* **Saved entries**
****

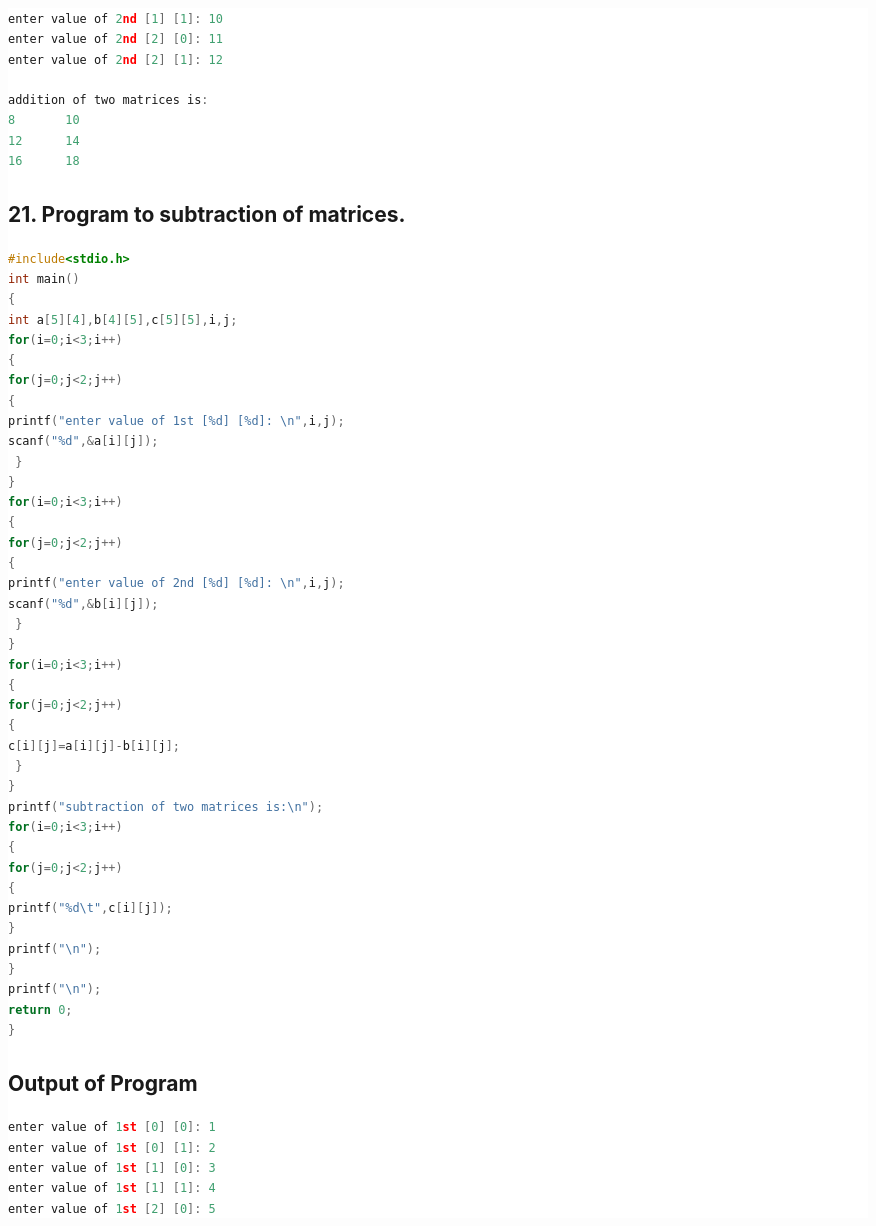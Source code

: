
 ```C
enter value of 2nd [1] [1]: 10
enter value of 2nd [2] [0]: 11
enter value of 2nd [2] [1]: 12

addition of two matrices is:                                                                                                  
8       10                                                                                                                      
12      14                                                                                                                      
16      18  
```
## 21. Program to subtraction of matrices.
```C
#include<stdio.h>
int main()
{
int a[5][4],b[4][5],c[5][5],i,j;
for(i=0;i<3;i++)
{
for(j=0;j<2;j++)
{
printf("enter value of 1st [%d] [%d]: \n",i,j);
scanf("%d",&a[i][j]);
 }
}
for(i=0;i<3;i++)
{
for(j=0;j<2;j++)
{
printf("enter value of 2nd [%d] [%d]: \n",i,j);
scanf("%d",&b[i][j]);
 }
}
for(i=0;i<3;i++)
{
for(j=0;j<2;j++)
{
c[i][j]=a[i][j]-b[i][j];
 }
}
printf("subtraction of two matrices is:\n");
for(i=0;i<3;i++)
{
for(j=0;j<2;j++)
{
printf("%d\t",c[i][j]);
}
printf("\n");
}
printf("\n");
return 0;
}
```
## Output of Program
```C
enter value of 1st [0] [0]: 1
enter value of 1st [0] [1]: 2
enter value of 1st [1] [0]: 3
enter value of 1st [1] [1]: 4
enter value of 1st [2] [0]: 5
```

****

In the reply, each line of the data must appear exactly as written, and no picture may appear.

* **Task answer**
Source code

:
 ```C
enter value of 2nd [1] [1]: 10
enter value of 2nd [2] [0]: 11
enter value of 2nd [2] [1]: 12

addition of two matrices is:                                                                                                  
8       10                                                                                                                      
12      14                                                                                                                      
16      18  
```
## 21. Program to subtraction of matrices.
```C
#include<stdio.h>
int main()
{
int a[5][4],b[4][5],c[5][5],i,j;
for(i=0;i<3;i++)
{
for(j=0;j<2;j++)
{
printf("enter value of 1st [%d] [%d]: \n",i,j);
scanf("%d",&a[i][j]);
 }
}
for(i=0;i<3;i++)
{
for(j=0;j<2;j++)
{
printf("enter value of 2nd [%d] [%d]: \n",i,j);
scanf("%d",&b[i][j]);
 }
}
for(i=0;i<3;i++)
{
for(j=0;j<2;j++)
{
c[i][j]=a[i][j]-b[i][j];
 }
}
printf("subtraction of two matrices is:\n");
for(i=0;i<3;i++)
{
for(j=0;j<2;j++)
{
printf("%d\t",c[i][j]);
}
printf("\n");
}
printf("\n");
return 0;
}
```
## Output of Program
```C
enter value of 1st [0] [0]: 1
enter value of 1st [0] [1]: 2
enter value of 1st [1] [0]: 3
enter value of 1st [1] [1]: 4
enter value of 1st [2] [0]: 5
```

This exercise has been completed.